• _WHAT YOU ARE ASKED TO DO_: What lines below include the word "omega"? Copy each one.

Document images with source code
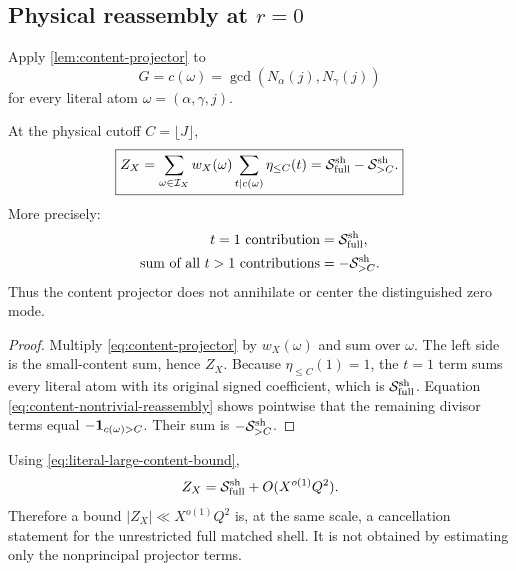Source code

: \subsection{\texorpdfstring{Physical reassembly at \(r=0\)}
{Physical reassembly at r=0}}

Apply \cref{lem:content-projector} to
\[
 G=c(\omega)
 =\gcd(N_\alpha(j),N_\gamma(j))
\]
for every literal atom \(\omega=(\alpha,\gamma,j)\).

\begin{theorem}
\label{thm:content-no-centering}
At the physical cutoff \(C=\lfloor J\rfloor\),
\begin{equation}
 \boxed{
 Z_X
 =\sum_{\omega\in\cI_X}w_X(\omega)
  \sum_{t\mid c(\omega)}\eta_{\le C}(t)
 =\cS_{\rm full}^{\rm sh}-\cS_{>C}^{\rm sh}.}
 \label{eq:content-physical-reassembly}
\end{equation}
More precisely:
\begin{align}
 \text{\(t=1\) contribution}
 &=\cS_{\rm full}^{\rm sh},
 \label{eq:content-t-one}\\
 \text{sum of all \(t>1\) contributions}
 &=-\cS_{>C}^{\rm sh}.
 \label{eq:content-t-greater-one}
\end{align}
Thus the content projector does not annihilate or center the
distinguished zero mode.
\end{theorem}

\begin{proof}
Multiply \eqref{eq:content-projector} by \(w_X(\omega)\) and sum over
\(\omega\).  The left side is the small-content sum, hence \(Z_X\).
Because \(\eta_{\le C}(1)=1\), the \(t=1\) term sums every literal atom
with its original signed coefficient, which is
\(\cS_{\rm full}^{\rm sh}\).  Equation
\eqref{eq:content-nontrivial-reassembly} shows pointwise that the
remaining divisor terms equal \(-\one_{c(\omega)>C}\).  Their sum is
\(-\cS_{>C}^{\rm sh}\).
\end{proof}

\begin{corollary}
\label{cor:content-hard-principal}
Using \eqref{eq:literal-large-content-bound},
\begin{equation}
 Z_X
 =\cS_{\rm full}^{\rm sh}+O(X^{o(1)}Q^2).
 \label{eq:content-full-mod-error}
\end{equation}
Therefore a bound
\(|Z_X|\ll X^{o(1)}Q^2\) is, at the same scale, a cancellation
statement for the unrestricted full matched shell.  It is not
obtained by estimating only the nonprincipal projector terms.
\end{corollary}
==
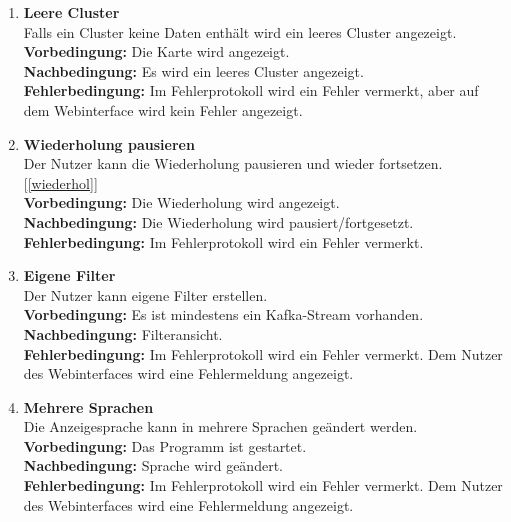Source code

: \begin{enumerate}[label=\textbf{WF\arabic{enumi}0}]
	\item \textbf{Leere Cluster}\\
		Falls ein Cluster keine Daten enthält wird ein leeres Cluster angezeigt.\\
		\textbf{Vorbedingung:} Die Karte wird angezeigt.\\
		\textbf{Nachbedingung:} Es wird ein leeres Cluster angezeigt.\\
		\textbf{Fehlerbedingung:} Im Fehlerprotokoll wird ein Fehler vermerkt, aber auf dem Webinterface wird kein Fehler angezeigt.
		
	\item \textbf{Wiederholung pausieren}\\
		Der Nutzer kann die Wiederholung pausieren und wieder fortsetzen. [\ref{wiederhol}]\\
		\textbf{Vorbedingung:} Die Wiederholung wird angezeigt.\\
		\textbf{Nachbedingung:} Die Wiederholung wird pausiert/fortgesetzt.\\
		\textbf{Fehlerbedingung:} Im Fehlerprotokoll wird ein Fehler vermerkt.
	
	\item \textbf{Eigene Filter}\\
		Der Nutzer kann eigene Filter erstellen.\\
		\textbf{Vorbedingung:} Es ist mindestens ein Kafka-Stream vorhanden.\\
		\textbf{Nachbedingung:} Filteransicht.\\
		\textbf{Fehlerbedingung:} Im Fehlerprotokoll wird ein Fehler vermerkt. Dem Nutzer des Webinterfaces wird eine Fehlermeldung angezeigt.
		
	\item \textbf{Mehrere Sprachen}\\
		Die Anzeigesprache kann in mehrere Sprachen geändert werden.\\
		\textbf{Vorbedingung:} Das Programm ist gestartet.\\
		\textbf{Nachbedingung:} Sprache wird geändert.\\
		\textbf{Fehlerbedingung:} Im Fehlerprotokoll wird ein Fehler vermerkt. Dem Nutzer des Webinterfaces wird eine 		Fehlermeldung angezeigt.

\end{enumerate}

• _SOLUTION_:
 G=c(\omega)
for every literal atom \(\omega=(\alpha,\gamma,j)\).
 =\sum_{\omega\in\cI_X}w_X(\omega)
  \sum_{t\mid c(\omega)}\eta_{\le C}(t)
Multiply \eqref{eq:content-projector} by \(w_X(\omega)\) and sum over
\(\omega\).  The left side is the small-content sum, hence \(Z_X\).
remaining divisor terms equal \(-\one_{c(\omega)>C}\).  Their sum is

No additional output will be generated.